Directional reflectance microscopy (DRM) is a new optical technique that enables grain orientation mapping in crystalline solids by capturing and analyzing light reflectance signals generated by chemically etched surfaces. Currently, orientation indexing by DRM relies on fitting the optical signals to identify user-defined features that carry orientation information. This approach is inevitably error-prone and material-dependent. These shortcomings hinder the adoption of DRM as a universal characterization method in materials science. We propose a new indexing method to improve the robustness and versatility of DRM. Our method relies on building a dictionary of all possible reflectance signals generated by a metal, which we simulate using a physics-based forward model that takes crystal orientation as input. We then compare each measured reflectance signal acquired by DRM to all the entries in the dictionary in search of the best match, and thus the correct crystal orientation. We demonstrate our dictionary indexing DRM (DI-DRM) approach on nickel and aluminum polycrystals, which produce markedly different optical reflectance signals.
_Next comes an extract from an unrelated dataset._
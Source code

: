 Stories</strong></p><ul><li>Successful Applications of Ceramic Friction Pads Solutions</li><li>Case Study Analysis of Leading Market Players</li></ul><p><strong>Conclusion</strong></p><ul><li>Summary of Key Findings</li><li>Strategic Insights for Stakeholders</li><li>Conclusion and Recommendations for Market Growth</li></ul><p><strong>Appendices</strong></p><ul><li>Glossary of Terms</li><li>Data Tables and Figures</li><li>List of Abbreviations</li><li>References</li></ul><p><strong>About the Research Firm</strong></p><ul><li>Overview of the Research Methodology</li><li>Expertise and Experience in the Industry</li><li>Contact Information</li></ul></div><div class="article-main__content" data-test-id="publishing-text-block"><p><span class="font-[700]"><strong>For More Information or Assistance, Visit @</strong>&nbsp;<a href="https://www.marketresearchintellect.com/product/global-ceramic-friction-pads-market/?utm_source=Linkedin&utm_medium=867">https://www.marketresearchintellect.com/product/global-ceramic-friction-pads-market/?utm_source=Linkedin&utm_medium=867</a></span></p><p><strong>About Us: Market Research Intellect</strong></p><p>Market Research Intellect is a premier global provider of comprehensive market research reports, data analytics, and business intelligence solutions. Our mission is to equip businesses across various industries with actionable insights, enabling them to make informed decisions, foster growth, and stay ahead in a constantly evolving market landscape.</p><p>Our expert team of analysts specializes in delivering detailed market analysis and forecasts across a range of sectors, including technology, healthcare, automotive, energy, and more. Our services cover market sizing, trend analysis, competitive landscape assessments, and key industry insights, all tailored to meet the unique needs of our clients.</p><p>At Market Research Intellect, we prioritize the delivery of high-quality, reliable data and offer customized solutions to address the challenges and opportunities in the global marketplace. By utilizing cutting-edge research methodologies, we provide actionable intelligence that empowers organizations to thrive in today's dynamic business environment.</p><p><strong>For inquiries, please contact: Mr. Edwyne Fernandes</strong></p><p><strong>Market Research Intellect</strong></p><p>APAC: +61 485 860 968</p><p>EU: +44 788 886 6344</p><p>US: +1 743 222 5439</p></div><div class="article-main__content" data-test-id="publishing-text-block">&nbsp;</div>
We find that DI-DRM yields measurements with improved accuracy compared to those enabled by fitting the optical signal on both materials and across all crystal orientations considered. We also show that the measurement error (∼3°) is mildly sensitive to experimental variability, including noise, measurement settings, and sample surface preparation. DI-DRM represents a considerable step forward towards the implementation of DRM as a streamline materials characterization technique.